◆ What this task involves: Wherever the word "roll" appears in the entries, copy the whole line.
Records for processing: Begin
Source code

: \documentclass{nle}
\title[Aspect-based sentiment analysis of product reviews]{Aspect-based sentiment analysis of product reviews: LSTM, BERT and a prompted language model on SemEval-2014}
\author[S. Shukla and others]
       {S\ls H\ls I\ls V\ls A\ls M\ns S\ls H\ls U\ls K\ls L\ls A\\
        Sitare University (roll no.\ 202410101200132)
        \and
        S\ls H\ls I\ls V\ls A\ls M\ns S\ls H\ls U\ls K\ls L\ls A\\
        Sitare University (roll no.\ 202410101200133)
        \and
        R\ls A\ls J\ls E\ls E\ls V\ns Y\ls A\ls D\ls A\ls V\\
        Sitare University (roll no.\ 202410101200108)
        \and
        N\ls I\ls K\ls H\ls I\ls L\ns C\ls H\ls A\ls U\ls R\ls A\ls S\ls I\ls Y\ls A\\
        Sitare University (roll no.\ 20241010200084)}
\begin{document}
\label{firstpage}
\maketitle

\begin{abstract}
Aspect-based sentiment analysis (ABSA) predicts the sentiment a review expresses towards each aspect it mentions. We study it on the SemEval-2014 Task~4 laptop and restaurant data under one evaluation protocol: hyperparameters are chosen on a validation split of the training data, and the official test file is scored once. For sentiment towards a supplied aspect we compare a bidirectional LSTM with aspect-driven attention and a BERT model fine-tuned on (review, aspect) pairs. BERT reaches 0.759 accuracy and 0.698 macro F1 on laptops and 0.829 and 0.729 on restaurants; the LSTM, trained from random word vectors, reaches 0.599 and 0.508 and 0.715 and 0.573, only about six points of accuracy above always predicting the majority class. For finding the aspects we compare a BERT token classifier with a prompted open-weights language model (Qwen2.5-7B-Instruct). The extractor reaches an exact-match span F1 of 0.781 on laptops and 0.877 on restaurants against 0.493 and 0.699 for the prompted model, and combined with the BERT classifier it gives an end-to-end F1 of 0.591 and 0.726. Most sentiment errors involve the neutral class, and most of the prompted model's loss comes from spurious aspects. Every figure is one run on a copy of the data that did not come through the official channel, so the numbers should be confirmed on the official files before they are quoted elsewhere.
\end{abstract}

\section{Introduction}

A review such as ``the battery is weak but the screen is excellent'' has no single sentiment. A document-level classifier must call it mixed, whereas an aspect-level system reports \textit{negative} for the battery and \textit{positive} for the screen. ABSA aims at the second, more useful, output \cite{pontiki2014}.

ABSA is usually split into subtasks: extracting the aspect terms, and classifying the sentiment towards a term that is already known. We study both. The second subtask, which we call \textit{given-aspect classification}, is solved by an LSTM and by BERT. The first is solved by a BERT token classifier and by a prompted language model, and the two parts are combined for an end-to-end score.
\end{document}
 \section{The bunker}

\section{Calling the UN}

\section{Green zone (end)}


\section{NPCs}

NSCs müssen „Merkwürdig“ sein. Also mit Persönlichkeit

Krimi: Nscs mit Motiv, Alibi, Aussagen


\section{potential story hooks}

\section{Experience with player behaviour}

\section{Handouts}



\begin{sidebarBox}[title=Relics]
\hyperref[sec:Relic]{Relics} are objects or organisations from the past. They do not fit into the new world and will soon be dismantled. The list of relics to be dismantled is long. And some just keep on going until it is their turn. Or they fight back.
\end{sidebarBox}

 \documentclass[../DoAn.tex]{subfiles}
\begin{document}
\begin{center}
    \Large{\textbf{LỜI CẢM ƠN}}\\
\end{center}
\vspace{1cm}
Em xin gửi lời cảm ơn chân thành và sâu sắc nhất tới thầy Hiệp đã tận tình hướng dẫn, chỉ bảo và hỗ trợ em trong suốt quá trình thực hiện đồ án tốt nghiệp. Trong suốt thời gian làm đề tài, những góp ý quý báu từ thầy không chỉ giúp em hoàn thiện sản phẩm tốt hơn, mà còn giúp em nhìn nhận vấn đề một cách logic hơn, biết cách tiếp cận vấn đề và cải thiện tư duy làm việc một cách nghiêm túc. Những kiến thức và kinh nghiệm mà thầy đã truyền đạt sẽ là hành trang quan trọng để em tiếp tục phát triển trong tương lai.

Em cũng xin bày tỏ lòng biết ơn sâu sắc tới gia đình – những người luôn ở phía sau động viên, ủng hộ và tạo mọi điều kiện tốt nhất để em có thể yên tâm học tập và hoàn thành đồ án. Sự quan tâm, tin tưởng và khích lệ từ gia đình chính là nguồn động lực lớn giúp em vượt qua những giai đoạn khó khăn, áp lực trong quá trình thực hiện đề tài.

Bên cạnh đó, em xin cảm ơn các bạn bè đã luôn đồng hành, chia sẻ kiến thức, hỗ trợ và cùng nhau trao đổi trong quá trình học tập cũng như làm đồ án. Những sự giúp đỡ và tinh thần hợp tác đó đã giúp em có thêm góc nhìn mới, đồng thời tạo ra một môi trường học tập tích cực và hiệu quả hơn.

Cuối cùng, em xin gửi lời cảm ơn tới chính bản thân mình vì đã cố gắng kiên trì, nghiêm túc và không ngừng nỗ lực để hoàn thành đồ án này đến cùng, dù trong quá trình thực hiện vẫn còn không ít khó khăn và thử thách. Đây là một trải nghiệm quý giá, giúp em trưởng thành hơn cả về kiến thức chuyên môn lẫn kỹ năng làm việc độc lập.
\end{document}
Records for processing: End
◆ Written response:
        Sitare University (roll no.\ 202410101200132)
        Sitare University (roll no.\ 202410101200133)
        Sitare University (roll no.\ 202410101200108)
        Sitare University (roll no.\ 20241010200084)}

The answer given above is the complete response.